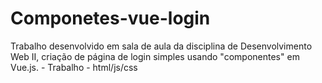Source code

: # Componetes-vue-login
 
Trabalho desenvolvido em sala de aula da disciplina de Desenvolvimento Web II, criação de página de login simples usando "componentes" em Vue.js. - Trabalho - html/js/css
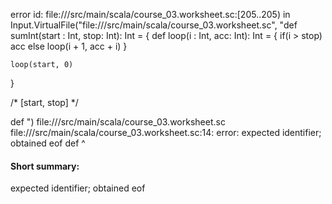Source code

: error id: file://<WORKSPACE>/src/main/scala/course_03.worksheet.sc:[205..205) in Input.VirtualFile("file://<WORKSPACE>/src/main/scala/course_03.worksheet.sc", "def sumInt(start : Int, stop: Int): Int = {
    def loop(i : Int, acc: Int): Int = {
        if(i > stop)  acc
        else loop(i + 1, acc + i)
    }

    loop(start, 0)
}

/* 
    [start, stop]
 */

def ")
file://<WORKSPACE>/src/main/scala/course_03.worksheet.sc
file://<WORKSPACE>/src/main/scala/course_03.worksheet.sc:14: error: expected identifier; obtained eof
def 
    ^
#### Short summary: 

expected identifier; obtained eof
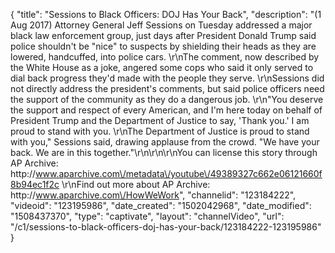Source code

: {
    "title": "Sessions to Black Officers: DOJ Has Your Back",
    "description": "(1 Aug 2017) Attorney General Jeff Sessions on Tuesday addressed a major black law enforcement group, just days after President Donald Trump said police shouldn't be \"nice\" to suspects by shielding their heads as they are lowered, handcuffed, into police cars. \r\nThe comment, now described by the White House as a joke, angered some cops who said it only served to dial back progress they'd made with the people they serve. \r\nSessions did not directly address the president's comments, but said police officers need the support of the community as they do a dangerous job. \r\n\"You deserve the support and respect of every American, and I'm here today on behalf of President Trump and the Department of Justice to say, 'Thank you.' I am proud to stand with you. \r\nThe Department of Justice is proud to stand with you,\" Sessions said, drawing applause from the crowd. \"We have your back. We are in this together.\"\r\n\r\n\r\nYou can license this story through AP Archive: http:\/\/www.aparchive.com\/metadata\/youtube\/49389327c662e06121660f8b94ec1f2c \r\nFind out more about AP Archive: http:\/\/www.aparchive.com\/HowWeWork",
    "channelid": "123184222",
    "videoid": "123195986",
    "date_created": "1502042968",
    "date_modified": "1508437370",
    "type": "captivate",
    "layout": "channelVideo",
    "url": "\/c1\/sessions-to-black-officers-doj-has-your-back\/123184222-123195986"
}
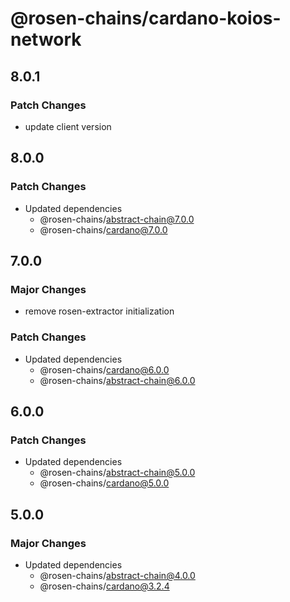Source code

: # @rosen-chains/cardano-koios-network

## 8.0.1

### Patch Changes

- update client version

## 8.0.0

### Patch Changes

- Updated dependencies
  - @rosen-chains/abstract-chain@7.0.0
  - @rosen-chains/cardano@7.0.0

## 7.0.0

### Major Changes

- remove rosen-extractor initialization

### Patch Changes

- Updated dependencies
  - @rosen-chains/cardano@6.0.0
  - @rosen-chains/abstract-chain@6.0.0

## 6.0.0

### Patch Changes

- Updated dependencies
  - @rosen-chains/abstract-chain@5.0.0
  - @rosen-chains/cardano@5.0.0

## 5.0.0

### Major Changes

- Updated dependencies
  - @rosen-chains/abstract-chain@4.0.0
  - @rosen-chains/cardano@3.2.4

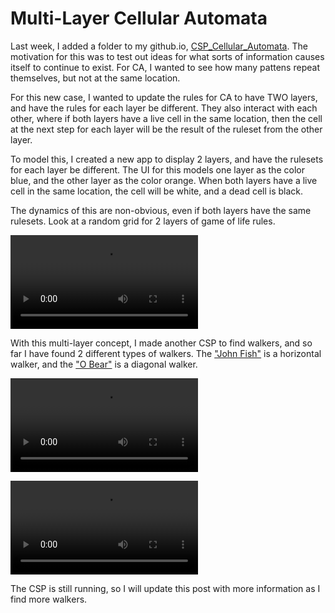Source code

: # Multi-Layer Cellular Automata

Last week, I added a folder to my github.io, [CSP_Cellular_Automata](https://frankbryce.github.io/CSP_Cellular_Automata/ca.html). The motivation for this was to test out ideas for what sorts of information causes itself to continue to exist. For CA, I wanted to see how many pattens repeat themselves, but not at the same location.

For this new case, I wanted to update the rules for CA to have TWO layers, and have the rules for each layer be different. They also interact with each other, where if both layers have a live cell in the same location, then the cell at the next step for each layer will be the result of the ruleset from the other layer.

To model this, I created a new app to display 2 layers, and have the rulesets for each layer be different. The UI for this models one layer as the color blue, and the other layer as the color orange. When both layers have a live cell in the same location, the cell will be white, and a dead cell is black.

The dynamics of this are non-obvious, even if both layers have the same rulesets. Look at a random grid for 2 layers of game of life rules.

![CA_random_multi_gol](CA_random_multi_gol.mp4)

With this multi-layer concept, I made another CSP to find walkers, and so far I have found 2 different types of walkers. The ["John Fish"](https://frankbryce.github.io/csp_multi_ca/ca.html?config=%7B%22gridSize%22%3A9%2C%22gridBlue%22%3A%22000000000000000000000000000001010000000001000001010000000000000000000000000000000%22%2C%22gridOrange%22%3A%22000000000000000000000010000000001000000011100000001000000010000000000000000000000%22%2C%22wrapAround%22%3Atrue%2C%22currentBlueRulesetIndex%22%3A0%2C%22currentOrangeRulesetIndex%22%3A1%2C%22rulesets%22%3A%5B%7B%22dead%22%3A%5B0%2C0%2C0%2C1%2C0%2C0%2C0%2C0%2C0%5D%2C%22live%22%3A%5B0%2C1%2C1%2C0%2C0%2C0%2C0%2C0%2C0%5D%7D%2C%7B%22dead%22%3A%5B0%2C0%2C0%2C1%2C0%2C1%2C1%2C0%2C0%5D%2C%22live%22%3A%5B0%2C0%2C1%2C1%2C1%2C0%2C1%2C0%2C0%5D%7D%5D%7D) is a horizontal walker, and the ["O Bear"](https://frankbryce.github.io/csp_multi_ca/ca.html?config=%7B%22gridSize%22%3A9%2C%22gridBlue%22%3A%22000000000000000000000010000000000000001001000000010000000000000000000000000000000%22%2C%22gridOrange%22%3A%22000000000000000000000010000000111000001101100000110000000010000000000000000000000%22%2C%22wrapAround%22%3Atrue%2C%22currentBlueRulesetIndex%22%3A0%2C%22currentOrangeRulesetIndex%22%3A1%2C%22rulesets%22%3A%5B%7B%22dead%22%3A%5B0%2C0%2C1%2C0%2C0%2C0%2C0%2C0%2C0%5D%2C%22live%22%3A%5B0%2C1%2C0%2C0%2C0%2C0%2C1%2C0%2C0%5D%7D%2C%7B%22dead%22%3A%5B0%2C0%2C1%2C0%2C0%2C0%2C0%2C0%2C0%5D%2C%22live%22%3A%5B0%2C0%2C0%2C1%2C0%2C0%2C0%2C0%2C0%5D%7D%5D%7D) is a diagonal walker.

![CA_John_Fish](CA_John_Fish.mp4)

![CA_O_Bear](CA_O_Bear.mp4)

The CSP is still running, so I will update this post with more information as I find more walkers.
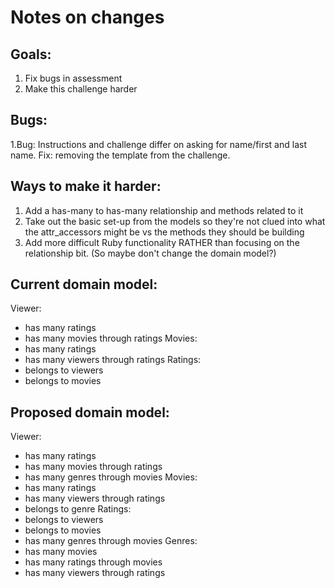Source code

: # Notes on changes
## Goals:
1) Fix bugs in assessment
2) Make this challenge harder

## Bugs:
1.Bug: Instructions and challenge differ on asking for name/first and last name.
  Fix: removing the template from the challenge.

## Ways to make it harder:
1. Add a has-many to has-many relationship and methods related to it
2. Take out the basic set-up from the models so they're not clued into what the attr_accessors might be vs the methods they should be building
3. Add more difficult Ruby functionality RATHER than focusing on the relationship bit. (So maybe don't change the domain model?)

## Current domain model:

Viewer:
 - has many ratings
 - has many movies through ratings
Movies:
 - has many ratings
 - has many viewers through ratings
Ratings:
 - belongs to viewers
 - belongs to movies


## Proposed domain model:

Viewer:
  - has many ratings
  - has many movies through ratings
  - has many genres through movies
Movies:
  - has many ratings
  - has many viewers through ratings
  - belongs to genre
Ratings:
  - belongs to viewers
  - belongs to movies
  - has many genres through movies
Genres:
  - has many movies
  - has many ratings through movies
  - has many viewers through ratings

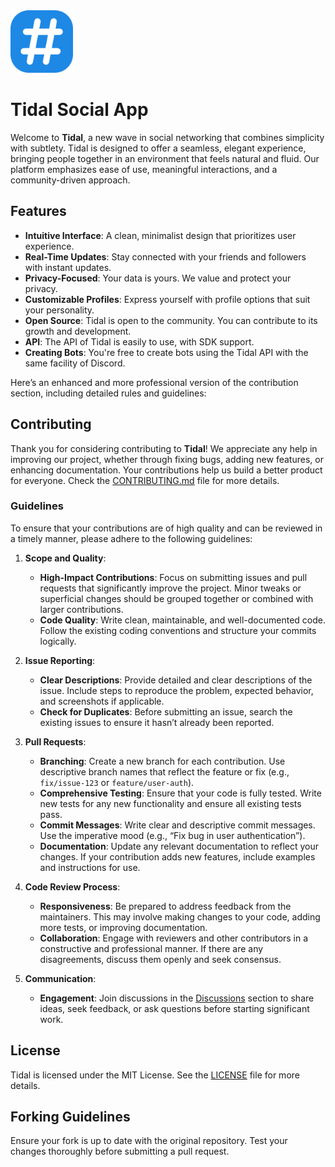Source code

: <img src="/assets/logo.png" width="100" height="100" alt="Social App Logo" />

# Tidal Social App

Welcome to **Tidal**, a new wave in social networking that combines simplicity with subtlety. Tidal is designed to offer a seamless, elegant experience, bringing people together in an environment that feels natural and fluid. Our platform emphasizes ease of use, meaningful interactions, and a community-driven approach.

## Features

- **Intuitive Interface**: A clean, minimalist design that prioritizes user experience.
- **Real-Time Updates**: Stay connected with your friends and followers with instant updates.
- **Privacy-Focused**: Your data is yours. We value and protect your privacy.
- **Customizable Profiles**: Express yourself with profile options that suit your personality.
- **Open Source**: Tidal is open to the community. You can contribute to its growth and development.
- **API**: The API of Tidal is easily to use, with SDK support.
- **Creating Bots**: You're free to create bots using the Tidal API with the same facility of Discord.

Here’s an enhanced and more professional version of the contribution section, including detailed rules and guidelines:

## Contributing

Thank you for considering contributing to **Tidal**! We appreciate any help in improving our project, whether through fixing bugs, adding new features, or enhancing documentation. Your contributions help us build a better product for everyone. Check the [CONTRIBUTING.md](/docs/CONTRIBUTING.md) file for more details.

### Guidelines

To ensure that your contributions are of high quality and can be reviewed in a timely manner, please adhere to the following guidelines:

1. **Scope and Quality**:
    - **High-Impact Contributions**: Focus on submitting issues and pull requests that significantly improve the project. Minor tweaks or superficial changes should be grouped together or combined with larger contributions.
    - **Code Quality**: Write clean, maintainable, and well-documented code. Follow the existing coding conventions and structure your commits logically.

2. **Issue Reporting**:
    - **Clear Descriptions**: Provide detailed and clear descriptions of the issue. Include steps to reproduce the problem, expected behavior, and screenshots if applicable.
    - **Check for Duplicates**: Before submitting an issue, search the existing issues to ensure it hasn’t already been reported.

3. **Pull Requests**:
    - **Branching**: Create a new branch for each contribution. Use descriptive branch names that reflect the feature or fix (e.g., `fix/issue-123` or `feature/user-auth`).
    - **Comprehensive Testing**: Ensure that your code is fully tested. Write new tests for any new functionality and ensure all existing tests pass.
    - **Commit Messages**: Write clear and descriptive commit messages. Use the imperative mood (e.g., “Fix bug in user authentication”).
    - **Documentation**: Update any relevant documentation to reflect your changes. If your contribution adds new features, include examples and instructions for use.

4. **Code Review Process**:
    - **Responsiveness**: Be prepared to address feedback from the maintainers. This may involve making changes to your code, adding more tests, or improving documentation.
    - **Collaboration**: Engage with reviewers and other contributors in a constructive and professional manner. If there are any disagreements, discuss them openly and seek consensus.

5. **Communication**:
    - **Engagement**: Join discussions in the [Discussions](https://github.com/BedrockFrontiers/social-app/discussions) section to share ideas, seek feedback, or ask questions before starting significant work.

## License

Tidal is licensed under the MIT License. See the [LICENSE](/LICENSE) file for more details.

## Forking Guidelines

Ensure your fork is up to date with the original repository. Test your changes thoroughly before submitting a pull request.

--- --- ---

> **REQUIRED ACTION**:
Print again, exactly, the lines of the records above from the first line through the line with "Black Officers: DOJ". No pictures.

> **SOLVED EXERCISE**:
Source code

: # Componetes-vue-login
 
Trabalho desenvolvido em sala de aula da disciplina de Desenvolvimento Web II, criação de página de login simples usando "componentes" em Vue.js. - Trabalho - html/js/css
Source code

: error id: file://<WORKSPACE>/src/main/scala/course_03.worksheet.sc:[205..205) in Input.VirtualFile("file://<WORKSPACE>/src/main/scala/course_03.worksheet.sc", "def sumInt(start : Int, stop: Int): Int = {
    def loop(i : Int, acc: Int): Int = {
        if(i > stop)  acc
        else loop(i + 1, acc + i)
    }

    loop(start, 0)
}

/* 
    [start, stop]
 */

def ")
file://<WORKSPACE>/src/main/scala/course_03.worksheet.sc
file://<WORKSPACE>/src/main/scala/course_03.worksheet.sc:14: error: expected identifier; obtained eof
def 
    ^
#### Short summary: 

expected identifier; obtained eof
Source code

: {
    "title": "Sessions to Black Officers: DOJ Has Your Back",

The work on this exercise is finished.